A British judge has flown to Cuba to hear evidence from elderly musicians and the relatives of dead composers for a copyright dispute over music from the Buena Vista Social Club album and film.

Judge John Lindsay had been hearing the case – which involves rival claims from U.S. and Cuban publishing companies – at London’s High Court, but a video link to Havana broke down and lawyers for the Cuban side argued it would be too difficult and too expensive to bring frail, elderly musicians to the U.K.

Although Judge Lindsay has no jurisdiction in Cuba, he’s been given dispensation to visit the country as a “special examiner” and is hearing testimony at an impromptu tribunal set up in an old colonial mansion that is now a museum in the Havana neighbourhood of Vedado.

The hearing concerns a test case of 14 songs, all written by composers who’ve since died, with lawyers for the Cuban side saying their heirs could benefit from royalty payments.

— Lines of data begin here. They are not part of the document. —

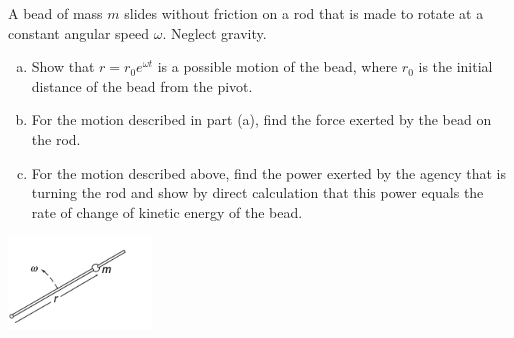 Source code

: \documentclass[12pt,letterpaper]{hmcpset}
\begin{document}
\begin{problem}
    A bead of mass $m$ slides without friction
    on a rod that is made to rotate at a constant
    angular speed $\omega$. Neglect gravity.
    \begin{enumerate}[(a)]
    \item Show that $r = r_{0} e^{\omega t}$ is a
        possible motion of the bead, where $r_{0}$
        is the initial distance of the bead from the
        pivot.
    \item For the motion described in part (a), find
        the force exerted by the bead on the rod.
    \item For the motion described above, find the
        power exerted by the agency that is turning
        the rod and show by direct calculation that
        this power equals the rate of change of kinetic
        energy of the bead.
    \end{enumerate}

    \begin{center}
        \includegraphics[width=1.5in]{img/7_22}
    \end{center}
\end{problem}

\begin{solution}
    \vfill
\end{solution}
\clearpage
\end{document}
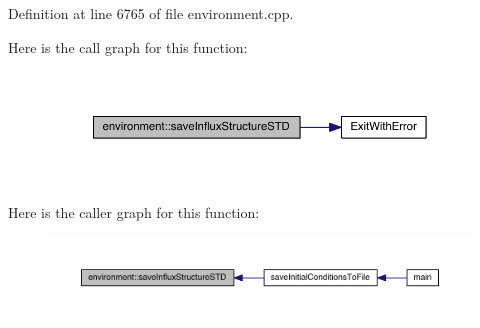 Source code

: Definition at line 6765 of file environment.\-cpp.



Here is the call graph for this function\-:
\nopagebreak
\begin{figure}[H]
\begin{center}
\leavevmode
\includegraphics[width=350pt]{a00014_a8f831e2db11fa5d840484345dac64fc7_cgraph}
\end{center}
\end{figure}




Here is the caller graph for this function\-:
\nopagebreak
\begin{figure}[H]
\begin{center}
\leavevmode
\includegraphics[width=350pt]{a00014_a8f831e2db11fa5d840484345dac64fc7_icgraph}
\end{center}
\end{figure}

After being overlooked since Fidel Castro’s 1959 revolution, interest in Cuban music surged around the world when U.S. guitarist Ry Cooder brought several musicians together to make the Buena Vista Social Club album in 1997. Film director Wim Wenders followed up two years later with a documentary film of the same name.

U.S.-based publisher Peer International claims that its copyright to the songs, dating back to the 1930s, was unlawfully taken over by the Cuban government that came to power after that 1959 revolution.

It is suing a Cuban firm, Termidor Music Publishers, which sought to register itself in Britain as the owner of the songs’ copyrights.

Publisher Editora Musical de Cuba, which licensed rights to the music to Termidor, argues the original contracts are void because they were “unconscionable bargains” and have no legal standing.

Peter Prescott, a British lawyer acting for the Cubans, said in papers filed at court that many of the composers received only “a few pesos and maybe a drink of rum” for their work.